(Source texts of formatted documents)
★ ★ ★
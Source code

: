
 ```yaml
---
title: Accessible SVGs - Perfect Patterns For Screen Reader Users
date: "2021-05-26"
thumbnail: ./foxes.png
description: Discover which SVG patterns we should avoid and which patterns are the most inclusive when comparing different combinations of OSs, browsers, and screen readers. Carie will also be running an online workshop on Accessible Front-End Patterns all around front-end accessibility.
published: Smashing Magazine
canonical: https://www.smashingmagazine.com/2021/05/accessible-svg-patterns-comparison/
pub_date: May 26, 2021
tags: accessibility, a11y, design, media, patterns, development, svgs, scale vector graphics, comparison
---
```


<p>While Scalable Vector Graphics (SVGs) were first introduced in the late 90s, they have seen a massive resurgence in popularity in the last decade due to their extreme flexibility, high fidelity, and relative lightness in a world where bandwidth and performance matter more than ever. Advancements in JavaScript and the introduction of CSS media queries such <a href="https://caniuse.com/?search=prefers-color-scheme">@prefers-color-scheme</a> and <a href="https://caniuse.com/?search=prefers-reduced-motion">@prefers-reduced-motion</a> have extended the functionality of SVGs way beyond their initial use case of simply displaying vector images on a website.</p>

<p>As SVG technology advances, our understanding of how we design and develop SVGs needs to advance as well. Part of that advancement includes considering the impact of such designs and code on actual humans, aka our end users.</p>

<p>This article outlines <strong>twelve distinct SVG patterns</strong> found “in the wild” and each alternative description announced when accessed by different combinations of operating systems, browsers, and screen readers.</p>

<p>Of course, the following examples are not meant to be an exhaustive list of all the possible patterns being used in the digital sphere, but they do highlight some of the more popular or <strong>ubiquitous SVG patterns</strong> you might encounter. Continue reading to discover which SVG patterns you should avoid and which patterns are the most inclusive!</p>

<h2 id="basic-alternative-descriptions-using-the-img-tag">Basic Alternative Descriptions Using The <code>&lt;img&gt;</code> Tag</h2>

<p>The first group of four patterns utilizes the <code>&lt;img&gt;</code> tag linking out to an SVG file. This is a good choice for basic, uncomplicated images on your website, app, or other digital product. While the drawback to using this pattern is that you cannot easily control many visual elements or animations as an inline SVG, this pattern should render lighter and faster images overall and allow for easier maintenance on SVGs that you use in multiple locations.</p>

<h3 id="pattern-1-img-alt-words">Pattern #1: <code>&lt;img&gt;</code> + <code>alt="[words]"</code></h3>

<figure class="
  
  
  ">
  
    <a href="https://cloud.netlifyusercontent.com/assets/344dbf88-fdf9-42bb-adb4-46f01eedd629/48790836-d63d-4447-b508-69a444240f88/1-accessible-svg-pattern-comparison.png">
★ ★ ★
• Your assignment
Search the entries for the word "that". Copy every line where it occurs.

• Response for this exercise
<p>As SVG technology advances, our understanding of how we design and develop SVGs needs to advance as well. Part of that advancement includes considering the impact of such designs and code on actual humans, aka our end users.</p>
<p>The first group of four patterns utilizes the <code>&lt;img&gt;</code> tag linking out to an SVG file. This is a good choice for basic, uncomplicated images on your website, app, or other digital product. While the drawback to using this pattern is that you cannot easily control many visual elements or animations as an inline SVG, this pattern should render lighter and faster images overall and allow for easier maintenance on SVGs that you use in multiple locations.</p>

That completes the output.